The canola plant was developed in Canada during the 1970s using conventional selective breeding and hybrid propagation techniques (i.e., not by genetic modification) from turnip rapeseed, black mustard, and leaf mustard. Rapeseed is high in erucic acid, an unhealthy fatty acid that is associated with increased risk of breast cancer, but the canola plant was developed to minimize this component. Canola oil is made from the pressed seed of the canola plant. Canola oil is low in saturated fat and has a high monounsaturated fat content. It contains oleic acid, linoleic acid and alpha-linolenic acid (ALA). The oil's ALA content makes it a good source of non-marine omega-3 fatty acids compared to other vegetable oils. Canola oil is also a dietary source of vitamin E and vitamin K.
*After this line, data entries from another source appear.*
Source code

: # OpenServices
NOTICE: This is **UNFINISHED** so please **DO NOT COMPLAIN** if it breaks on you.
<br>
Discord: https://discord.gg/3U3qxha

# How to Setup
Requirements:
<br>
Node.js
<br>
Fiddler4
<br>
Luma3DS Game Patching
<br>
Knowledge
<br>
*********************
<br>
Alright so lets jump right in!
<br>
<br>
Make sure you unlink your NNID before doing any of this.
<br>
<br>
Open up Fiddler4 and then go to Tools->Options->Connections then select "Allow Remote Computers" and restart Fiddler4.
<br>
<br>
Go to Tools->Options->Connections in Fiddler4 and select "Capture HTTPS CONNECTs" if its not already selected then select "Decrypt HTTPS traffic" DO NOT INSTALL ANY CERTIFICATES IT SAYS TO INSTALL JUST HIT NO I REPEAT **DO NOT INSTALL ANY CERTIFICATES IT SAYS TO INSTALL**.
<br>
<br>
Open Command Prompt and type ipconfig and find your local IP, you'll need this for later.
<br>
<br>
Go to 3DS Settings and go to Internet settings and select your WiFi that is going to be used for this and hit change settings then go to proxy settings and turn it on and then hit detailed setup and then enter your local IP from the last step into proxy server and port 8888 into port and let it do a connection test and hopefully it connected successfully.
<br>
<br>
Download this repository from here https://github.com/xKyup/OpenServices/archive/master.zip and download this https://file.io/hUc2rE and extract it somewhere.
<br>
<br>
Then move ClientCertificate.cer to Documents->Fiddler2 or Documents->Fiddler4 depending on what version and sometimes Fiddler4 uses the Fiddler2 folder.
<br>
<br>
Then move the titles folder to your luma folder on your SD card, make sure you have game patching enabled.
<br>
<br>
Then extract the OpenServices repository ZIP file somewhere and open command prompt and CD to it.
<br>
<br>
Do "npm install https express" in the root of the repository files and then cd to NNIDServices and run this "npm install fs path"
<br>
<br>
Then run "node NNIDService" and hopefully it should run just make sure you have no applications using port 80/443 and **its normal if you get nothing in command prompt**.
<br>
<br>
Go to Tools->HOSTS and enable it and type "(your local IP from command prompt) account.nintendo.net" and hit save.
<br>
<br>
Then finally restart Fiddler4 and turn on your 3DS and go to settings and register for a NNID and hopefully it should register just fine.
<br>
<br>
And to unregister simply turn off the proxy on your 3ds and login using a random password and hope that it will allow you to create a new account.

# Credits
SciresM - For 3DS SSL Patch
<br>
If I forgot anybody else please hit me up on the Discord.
Canola oil has anti-inflammatory and antioxidant properties. In one study, consumption of canola oil was found to lower LDL-cholesterol and improve endothelial function in subjects with peripheral arterial occlusive disease, indicating that canola oil might provide cardiovascular protection. Canola oil was shown to prevent diabetic renal injury in diabetic rates in another study. Canola meal (which is left over from the seeds after the oil has been extracted) has been shown to reduce the tumor incidence and volume of both melanoma and colon cancer in mice.
Breast cancer-related effects of consuming canola oil
Canola oil has been shown to inhibit growth and induce apoptosis in both estrogen positive (ER+) and estrogen negative (ER-) human breast cancer cells. Female mammary gland cancer-prone rats consuming canola oil during pregnancy have been found to produce offspring with lower tumor numbers, lower tumor volume and lower percentage of mice with tumors than the offspring of mothers on a diet with equivalent amounts of corn oil.
Several studies have found that higher omega-3/omega-6 fatty acid ratios are associated with reduced risk of breast cancer; using canola oil would tend to improve the ratio for most women. A 2008 San Francisco population study found that women cooking mainly with olive/canola oil have a lower risk of breast cancer than those cooking with vegetable/corn oil or hydrogenated fats.
Frying with canola oil (especially deep frying or wok frying) has been shown to release carcinogenic polycyclic aromatic hydrocarbons (PAHs) in the cooking oil smoke and fumes (this is true of soybean oil, corn oil, peanut oil, and sunflower oil as well). Breathing such fumes should be avoided since this has been associated with increased risk of lung cancer in several population studies.
While the canola plant was developed using conventional methods, the majority of current canola production comes from genetically modified plants developed for their resistance to herbicides. Organic canola oil is available for those concerned about consuming genetically modified foods.
Possibly because of its connection with rapeseed oil, canola oil has been the subject of many alarming negative (and false) health-related claims, especially on the internet. As mentioned above, rapeseed oil is high in erucic acid (30 to 60 percent) and should be avoided (canola oil contains between 0.3 and 1.2 percent erucic acid, an acceptable amount). Rapeseed oil normally is not sold in U.S. supermarkets but it can be found as an ingredient in some processed foods such as commercial peanut butter. Be aware that in Europe, canola oil is referred to as rape oil or rapeseed oil but it is, in fact, canola oil.